_Assignment_.
Please report every line in the entries that contains the string "none".

━━━━━ Materials provided ━━━━━

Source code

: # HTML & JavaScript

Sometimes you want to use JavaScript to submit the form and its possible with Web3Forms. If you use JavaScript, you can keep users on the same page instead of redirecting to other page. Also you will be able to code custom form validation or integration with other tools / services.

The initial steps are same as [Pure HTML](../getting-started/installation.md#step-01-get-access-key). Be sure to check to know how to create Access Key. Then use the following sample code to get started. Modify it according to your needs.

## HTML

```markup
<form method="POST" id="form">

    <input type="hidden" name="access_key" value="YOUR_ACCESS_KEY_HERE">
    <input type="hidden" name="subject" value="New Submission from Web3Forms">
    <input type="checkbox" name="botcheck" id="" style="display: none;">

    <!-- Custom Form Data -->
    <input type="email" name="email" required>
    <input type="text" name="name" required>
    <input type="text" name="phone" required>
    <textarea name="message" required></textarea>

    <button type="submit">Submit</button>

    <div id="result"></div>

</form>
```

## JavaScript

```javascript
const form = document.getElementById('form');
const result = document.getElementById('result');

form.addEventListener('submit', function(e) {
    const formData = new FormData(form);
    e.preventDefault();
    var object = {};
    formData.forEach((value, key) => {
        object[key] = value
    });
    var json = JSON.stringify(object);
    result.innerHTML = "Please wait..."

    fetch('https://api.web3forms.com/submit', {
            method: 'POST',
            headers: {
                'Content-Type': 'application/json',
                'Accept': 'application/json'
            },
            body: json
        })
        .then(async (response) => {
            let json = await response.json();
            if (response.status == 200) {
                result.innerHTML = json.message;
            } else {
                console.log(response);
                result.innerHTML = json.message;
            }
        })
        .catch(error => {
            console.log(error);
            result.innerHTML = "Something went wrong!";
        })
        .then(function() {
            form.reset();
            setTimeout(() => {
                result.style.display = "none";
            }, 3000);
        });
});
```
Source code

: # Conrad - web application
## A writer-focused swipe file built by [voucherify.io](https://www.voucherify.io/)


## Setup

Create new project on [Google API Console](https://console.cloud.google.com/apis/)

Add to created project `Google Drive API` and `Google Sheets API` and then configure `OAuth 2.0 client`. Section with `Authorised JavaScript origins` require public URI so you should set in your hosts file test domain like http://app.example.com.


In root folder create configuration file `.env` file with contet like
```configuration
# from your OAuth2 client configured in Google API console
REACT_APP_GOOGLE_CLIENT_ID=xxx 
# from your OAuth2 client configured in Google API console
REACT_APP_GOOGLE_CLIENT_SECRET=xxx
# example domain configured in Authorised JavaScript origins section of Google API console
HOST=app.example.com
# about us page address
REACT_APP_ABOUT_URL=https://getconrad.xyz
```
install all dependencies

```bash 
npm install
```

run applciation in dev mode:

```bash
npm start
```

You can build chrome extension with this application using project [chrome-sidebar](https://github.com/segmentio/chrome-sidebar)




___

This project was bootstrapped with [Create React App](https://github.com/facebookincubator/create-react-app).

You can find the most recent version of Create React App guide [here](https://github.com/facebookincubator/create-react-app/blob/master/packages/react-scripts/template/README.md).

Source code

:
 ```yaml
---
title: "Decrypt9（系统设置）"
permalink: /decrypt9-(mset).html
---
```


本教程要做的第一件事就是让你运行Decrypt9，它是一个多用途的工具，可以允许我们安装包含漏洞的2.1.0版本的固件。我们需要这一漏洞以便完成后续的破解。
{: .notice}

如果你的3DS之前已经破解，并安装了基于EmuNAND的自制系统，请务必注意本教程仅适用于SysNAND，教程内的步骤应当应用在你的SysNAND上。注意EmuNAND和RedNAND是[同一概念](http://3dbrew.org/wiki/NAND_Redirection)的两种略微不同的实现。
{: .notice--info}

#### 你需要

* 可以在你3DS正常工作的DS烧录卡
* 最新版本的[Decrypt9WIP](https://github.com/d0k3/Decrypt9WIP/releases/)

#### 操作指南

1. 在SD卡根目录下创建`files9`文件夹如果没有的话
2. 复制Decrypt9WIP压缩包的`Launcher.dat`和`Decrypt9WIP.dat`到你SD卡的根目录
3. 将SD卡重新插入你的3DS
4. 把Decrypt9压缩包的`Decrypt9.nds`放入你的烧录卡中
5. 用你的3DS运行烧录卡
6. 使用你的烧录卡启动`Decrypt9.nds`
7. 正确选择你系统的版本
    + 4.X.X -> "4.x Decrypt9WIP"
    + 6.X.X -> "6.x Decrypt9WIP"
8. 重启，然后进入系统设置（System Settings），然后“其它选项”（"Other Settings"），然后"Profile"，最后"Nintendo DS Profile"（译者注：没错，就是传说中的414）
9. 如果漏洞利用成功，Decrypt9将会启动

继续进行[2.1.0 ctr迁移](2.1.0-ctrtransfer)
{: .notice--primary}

━━━━━

_Exercise response_.
    <input type="checkbox" name="botcheck" id="" style="display: none;">
                result.style.display = "none";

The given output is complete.